Building relationships with venues and event planners is even more important now in our post-pandemic world. Tara B talks about how she builds relationships with venues through the booking, event and follow-up so she is always top of mind when they need an artist for a gig.
If you haven’t started booking again, this episode is what it’s all about. A lot of my Academy members are getting back to booking. You can bank on the relationships you had with venues before the pandemic. Venues are hurting just as much as you are and reaching out and offering them kindness is going to be the conduit for future bookings.
If you want to listen to an interview about new ways musicians are booking now in the pandemic, the kinds of venues opening up and ways you can adapt what you do, you can listen to Episode 28 of the Profitable Musician Show.
This interview with Tara B is so relevant even now due to relationships with venues. Tara talks about building relationships for long term.
Tara is a full time musician for around 30 years. She started booking when she was 15. She started during a time when there was no internet and you had to send out letters and cassette tapes. 5-6 years ago, she realized that booking had to be an ongoing thing if she wanted to keep it going. She was not that into booking that time but she wanted to do shows. She was not applying a strategy. Through years of experience, she learned that you have to focus and think long-term when building relationships with booking venues.
How Communication is so important in building the Booking Relationship Cycle:
Before calling and emailing, be kind, friendly and respectful. Put a smile on your face when you’re talking on the phone. Be respectful of their time and be proactive to help them do what they can to book you.
When you come to the place, make sure to talk to the person who booked you or whoever is assigned so you know where you need to set up.
At the end of the gig, make sure to thank the person who booked you again, send follow up thank yous whether by snail mail or email.
She also calls 4 weeks after the gig to give it a bit of time and not be pushy. If they really like you, you can contact them a week after. Just make sure to be proactive and you do not come across pesty.
On booking companies and booking agents:
Make sure they are absolutely in your court.
Doing it yourself, you can create a close relationship with the venues and they will trust you.
Also when these places have cancellations or if they have upcoming events, if you have a direct relationship, they call you.
What if venues don’t ask you back?
Don’t take it as rejection. Most people are really busy with work and family life, so booking you may not be their first priority.
Also, some venues do not understand what music you offer. Try to ask questions about what they’re looking for so you can explain to them what you can offer.
There were two venues where she was playing for 7-8 years already then she told them she was raising ther prices. She said they cannot book her anymore due to her prices then she just replied thanking them about them booking her for years. She did not think about them anymore but she was contacted by them after a couple of months willing to book her at the new rate.

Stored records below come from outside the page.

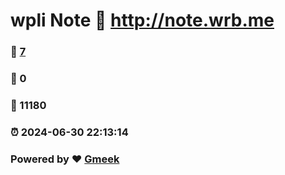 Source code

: # wpli Note :link: http://note.wrb.me 
### :page_facing_up: [7](http://note.wrb.me/tag.html) 
### :speech_balloon: 0 
### :hibiscus: 11180 
### :alarm_clock: 2024-06-30 22:13:14 
### Powered by :heart: [Gmeek](https://github.com/Meekdai/Gmeek)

If you can’t avoid but screw up, make sure to try and make it up to the person. Once, Tara did not get her check even after 3 weeks of doing the gig, she sent an email wherein the tone was not that good. She realized what she did was not a good thing so she wrote another email and she apologized. Good thing the person worked with her and they had a better working relationship. If you are able to communicate better, then that is best.
Start with calls or emails?
Tara advises to start with calls.
If the place contacts you via email, do that.
If you can go directly to the venues, you can get booked on the spot.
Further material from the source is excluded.